*Task:* Please return exactly the lines from the one containing "appropriate when the" through the end of the records, including both.

*Information given:*
================================

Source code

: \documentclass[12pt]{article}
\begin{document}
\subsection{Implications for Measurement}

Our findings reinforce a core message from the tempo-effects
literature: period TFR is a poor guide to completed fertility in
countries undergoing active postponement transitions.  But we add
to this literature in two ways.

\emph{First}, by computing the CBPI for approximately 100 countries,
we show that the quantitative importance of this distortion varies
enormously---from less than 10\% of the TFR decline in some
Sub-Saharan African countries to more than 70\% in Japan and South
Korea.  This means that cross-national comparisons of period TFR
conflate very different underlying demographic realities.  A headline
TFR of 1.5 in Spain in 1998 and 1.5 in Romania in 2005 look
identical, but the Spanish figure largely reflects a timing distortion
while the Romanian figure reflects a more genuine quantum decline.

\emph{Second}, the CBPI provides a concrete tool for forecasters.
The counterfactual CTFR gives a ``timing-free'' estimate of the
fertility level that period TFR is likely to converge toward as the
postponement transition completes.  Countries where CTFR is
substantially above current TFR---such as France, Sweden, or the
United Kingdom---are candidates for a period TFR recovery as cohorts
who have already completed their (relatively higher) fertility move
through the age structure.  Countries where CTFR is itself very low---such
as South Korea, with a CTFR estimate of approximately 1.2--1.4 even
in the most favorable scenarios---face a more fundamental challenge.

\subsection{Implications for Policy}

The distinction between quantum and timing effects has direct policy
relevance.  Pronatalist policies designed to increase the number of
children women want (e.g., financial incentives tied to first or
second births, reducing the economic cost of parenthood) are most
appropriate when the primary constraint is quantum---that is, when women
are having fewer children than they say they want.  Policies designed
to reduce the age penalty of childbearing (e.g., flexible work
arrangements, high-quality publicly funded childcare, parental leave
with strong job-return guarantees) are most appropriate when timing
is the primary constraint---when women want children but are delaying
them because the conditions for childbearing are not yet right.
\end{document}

================================

*Expected answer:*
appropriate when the primary constraint is quantum---that is, when women
are having fewer children than they say they want.  Policies designed
to reduce the age penalty of childbearing (e.g., flexible work
arrangements, high-quality publicly funded childcare, parental leave
with strong job-return guarantees) are most appropriate when timing
is the primary constraint---when women want children but are delaying
them because the conditions for childbearing are not yet right.
\end{document}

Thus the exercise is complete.